= Beginning of Section =

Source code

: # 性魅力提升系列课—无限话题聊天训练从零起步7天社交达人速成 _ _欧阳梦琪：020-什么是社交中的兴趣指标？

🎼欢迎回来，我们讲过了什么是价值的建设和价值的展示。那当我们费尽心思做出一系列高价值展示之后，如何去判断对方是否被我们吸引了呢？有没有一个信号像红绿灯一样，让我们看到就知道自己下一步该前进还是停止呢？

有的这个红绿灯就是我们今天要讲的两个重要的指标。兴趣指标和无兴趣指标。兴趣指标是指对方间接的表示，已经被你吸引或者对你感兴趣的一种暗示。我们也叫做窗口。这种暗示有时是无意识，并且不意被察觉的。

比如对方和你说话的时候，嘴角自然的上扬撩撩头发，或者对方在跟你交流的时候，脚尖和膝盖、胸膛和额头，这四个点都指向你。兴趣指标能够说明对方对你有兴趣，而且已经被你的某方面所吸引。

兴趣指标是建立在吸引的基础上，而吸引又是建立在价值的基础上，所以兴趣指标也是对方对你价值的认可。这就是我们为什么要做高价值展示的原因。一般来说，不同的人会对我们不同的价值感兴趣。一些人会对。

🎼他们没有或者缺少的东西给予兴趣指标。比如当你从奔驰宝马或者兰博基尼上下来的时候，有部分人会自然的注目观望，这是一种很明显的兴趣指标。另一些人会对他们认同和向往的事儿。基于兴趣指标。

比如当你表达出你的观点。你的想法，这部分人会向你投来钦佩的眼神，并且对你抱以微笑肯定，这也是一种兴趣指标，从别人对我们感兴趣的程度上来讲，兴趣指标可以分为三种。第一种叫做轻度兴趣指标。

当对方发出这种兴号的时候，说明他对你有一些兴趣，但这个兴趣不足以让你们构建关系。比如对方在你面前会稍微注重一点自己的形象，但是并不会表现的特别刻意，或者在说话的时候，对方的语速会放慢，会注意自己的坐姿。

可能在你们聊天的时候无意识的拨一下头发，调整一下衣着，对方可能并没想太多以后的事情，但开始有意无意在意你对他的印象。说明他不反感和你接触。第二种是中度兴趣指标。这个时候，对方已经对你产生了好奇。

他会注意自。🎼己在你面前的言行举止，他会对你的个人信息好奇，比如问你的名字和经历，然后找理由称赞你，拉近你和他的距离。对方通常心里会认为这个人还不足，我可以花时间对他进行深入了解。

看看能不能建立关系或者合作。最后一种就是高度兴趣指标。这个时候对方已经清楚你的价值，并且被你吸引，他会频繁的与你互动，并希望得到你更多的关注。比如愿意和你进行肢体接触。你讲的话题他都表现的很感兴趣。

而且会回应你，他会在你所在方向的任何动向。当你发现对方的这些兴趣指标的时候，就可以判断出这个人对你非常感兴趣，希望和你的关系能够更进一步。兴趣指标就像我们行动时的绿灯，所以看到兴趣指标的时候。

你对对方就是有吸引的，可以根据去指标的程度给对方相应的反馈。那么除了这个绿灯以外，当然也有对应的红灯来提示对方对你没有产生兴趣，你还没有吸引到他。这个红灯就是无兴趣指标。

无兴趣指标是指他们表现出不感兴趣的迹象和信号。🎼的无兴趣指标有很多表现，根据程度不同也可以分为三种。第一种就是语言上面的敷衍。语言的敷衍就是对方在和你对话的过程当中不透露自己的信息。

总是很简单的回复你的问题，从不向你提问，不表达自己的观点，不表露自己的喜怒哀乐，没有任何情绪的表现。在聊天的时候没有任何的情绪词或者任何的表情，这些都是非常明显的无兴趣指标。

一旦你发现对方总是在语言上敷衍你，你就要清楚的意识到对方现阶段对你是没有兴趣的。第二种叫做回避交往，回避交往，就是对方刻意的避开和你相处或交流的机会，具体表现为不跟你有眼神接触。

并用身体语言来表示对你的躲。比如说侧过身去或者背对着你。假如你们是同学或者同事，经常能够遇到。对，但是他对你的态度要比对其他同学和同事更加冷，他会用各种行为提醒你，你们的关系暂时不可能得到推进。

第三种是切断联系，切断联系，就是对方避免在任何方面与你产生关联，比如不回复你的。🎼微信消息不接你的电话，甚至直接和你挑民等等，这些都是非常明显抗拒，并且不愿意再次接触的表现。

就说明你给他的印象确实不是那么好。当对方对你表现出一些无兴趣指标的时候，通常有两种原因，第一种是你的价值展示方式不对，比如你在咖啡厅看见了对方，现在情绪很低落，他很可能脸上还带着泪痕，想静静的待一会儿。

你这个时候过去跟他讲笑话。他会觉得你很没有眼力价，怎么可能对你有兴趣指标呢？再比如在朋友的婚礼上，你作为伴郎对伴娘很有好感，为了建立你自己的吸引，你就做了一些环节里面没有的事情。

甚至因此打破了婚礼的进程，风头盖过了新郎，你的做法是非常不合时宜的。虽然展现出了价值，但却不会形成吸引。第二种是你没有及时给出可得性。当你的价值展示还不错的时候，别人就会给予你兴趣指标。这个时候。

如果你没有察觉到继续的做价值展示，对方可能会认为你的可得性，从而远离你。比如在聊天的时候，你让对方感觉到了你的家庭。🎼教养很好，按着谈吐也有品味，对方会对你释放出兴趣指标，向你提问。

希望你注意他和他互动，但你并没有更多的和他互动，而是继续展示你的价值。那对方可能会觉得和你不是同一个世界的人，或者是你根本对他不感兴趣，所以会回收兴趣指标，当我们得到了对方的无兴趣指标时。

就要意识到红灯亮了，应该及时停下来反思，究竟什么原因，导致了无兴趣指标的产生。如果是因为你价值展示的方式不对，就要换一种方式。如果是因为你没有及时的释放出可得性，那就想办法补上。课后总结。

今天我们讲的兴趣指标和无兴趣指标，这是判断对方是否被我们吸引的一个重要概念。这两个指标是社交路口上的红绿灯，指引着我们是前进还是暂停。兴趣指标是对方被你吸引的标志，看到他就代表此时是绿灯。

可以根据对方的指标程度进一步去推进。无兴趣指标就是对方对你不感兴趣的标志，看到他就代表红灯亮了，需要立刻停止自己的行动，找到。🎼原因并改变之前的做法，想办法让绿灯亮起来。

= End of Section =

→ **Work task**
Out of the data above, give again only the lines starting at the one holding "有的这个红绿灯就是我们今天要" and ending at the one holding "兴趣指标是建立在吸引的基础上", unchanged.

→ **Result of this exercise**
有的这个红绿灯就是我们今天要讲的两个重要的指标。兴趣指标和无兴趣指标。兴趣指标是指对方间接的表示，已经被你吸引或者对你感兴趣的一种暗示。我们也叫做窗口。这种暗示有时是无意识，并且不意被察觉的。

比如对方和你说话的时候，嘴角自然的上扬撩撩头发，或者对方在跟你交流的时候，脚尖和膝盖、胸膛和额头，这四个点都指向你。兴趣指标能够说明对方对你有兴趣，而且已经被你的某方面所吸引。

兴趣指标是建立在吸引的基础上，而吸引又是建立在价值的基础上，所以兴趣指标也是对方对你价值的认可。这就是我们为什么要做高价值展示的原因。一般来说，不同的人会对我们不同的价值感兴趣。一些人会对。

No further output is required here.